▶ Work order
Please find the lines in the entries below that contain the word "Retrieved", and copy each one.

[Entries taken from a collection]

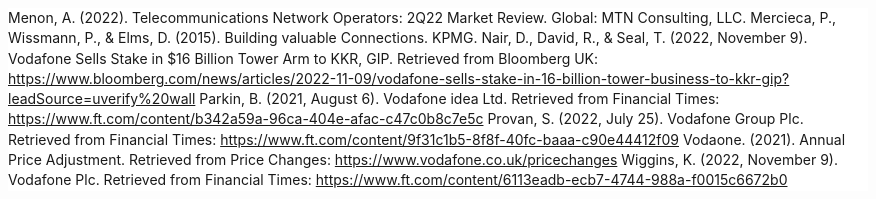 Menon, A. (2022). Telecommunications Network Operators: 2Q22 Market Review. Global: MTN Consulting, LLC.
Mercieca, P., Wissmann, P., & Elms, D. (2015). Building valuable Connections. KPMG.
Nair, D., David, R., & Seal, T. (2022, November 9). Vodafone Sells Stake in $16 Billion Tower Arm to KKR, GIP. Retrieved from Bloomberg UK: https://www.bloomberg.com/news/articles/2022-11-09/vodafone-sells-stake-in-16-billion-tower-business-to-kkr-gip?leadSource=uverify%20wall
Parkin, B. (2021, August 6). Vodafone idea Ltd. Retrieved from Financial Times: https://www.ft.com/content/b342a59a-96ca-404e-afac-c47c0b8c7e5c
Provan, S. (2022, July 25). Vodafone Group Plc. Retrieved from Financial Times: https://www.ft.com/content/9f31c1b5-8f8f-40fc-baaa-c90e44412f09
Vodaone. (2021). Annual Price Adjustment. Retrieved from Price Changes: https://www.vodafone.co.uk/pricechanges
Wiggins, K. (2022, November 9). Vodafone Plc. Retrieved from Financial Times: https://www.ft.com/content/6113eadb-ecb7-4744-988a-f0015c6672b0




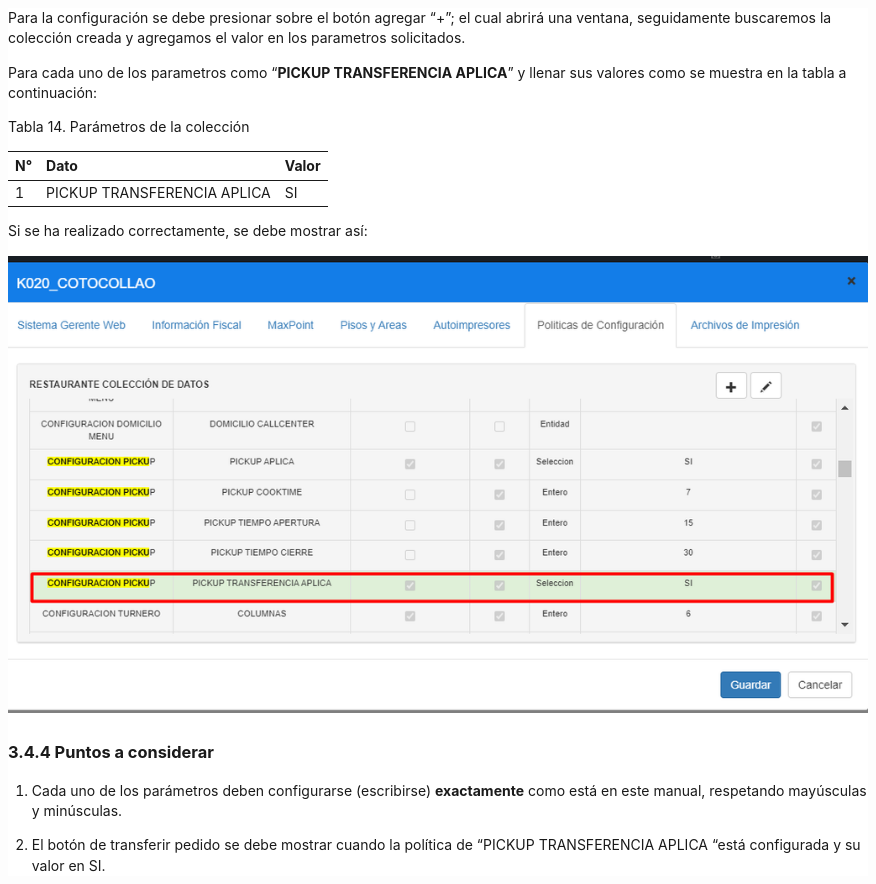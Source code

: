 
Para la configuración se debe presionar sobre el botón agregar “+”; el cual abrirá una 
ventana, seguidamente buscaremos la colección creada y agregamos el valor en los 
parametros solicitados. 

Para cada uno de los parametros como “**PICKUP TRANSFERENCIA APLICA**” y llenar sus 
valores como se muestra en la tabla a continuación:

Tabla 14. Parámetros de la colección

|N°|Dato|Valor|
|:----|:----|:----|
|1|PICKUP TRANSFERENCIA APLICA|SI|


Si se ha realizado correctamente, se debe mostrar así:


![](39.png)

### 3.4.4 Puntos a considerar

1. Cada uno de los parámetros deben configurarse (escribirse) **exactamente** como 
está en este manual, respetando mayúsculas y minúsculas.

2. El botón de transferir pedido se debe mostrar cuando la política de “PICKUP 
TRANSFERENCIA APLICA “está configurada y su valor en SI.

▶ Solution for this task
Nair, D., David, R., & Seal, T. (2022, November 9). Vodafone Sells Stake in $16 Billion Tower Arm to KKR, GIP. Retrieved from Bloomberg UK: https://www.bloomberg.com/news/articles/2022-11-09/vodafone-sells-stake-in-16-billion-tower-business-to-kkr-gip?leadSource=uverify%20wall
Parkin, B. (2021, August 6). Vodafone idea Ltd. Retrieved from Financial Times: https://www.ft.com/content/b342a59a-96ca-404e-afac-c47c0b8c7e5c
Provan, S. (2022, July 25). Vodafone Group Plc. Retrieved from Financial Times: https://www.ft.com/content/9f31c1b5-8f8f-40fc-baaa-c90e44412f09
Vodaone. (2021). Annual Price Adjustment. Retrieved from Price Changes: https://www.vodafone.co.uk/pricechanges
Wiggins, K. (2022, November 9). Vodafone Plc. Retrieved from Financial Times: https://www.ft.com/content/6113eadb-ecb7-4744-988a-f0015c6672b0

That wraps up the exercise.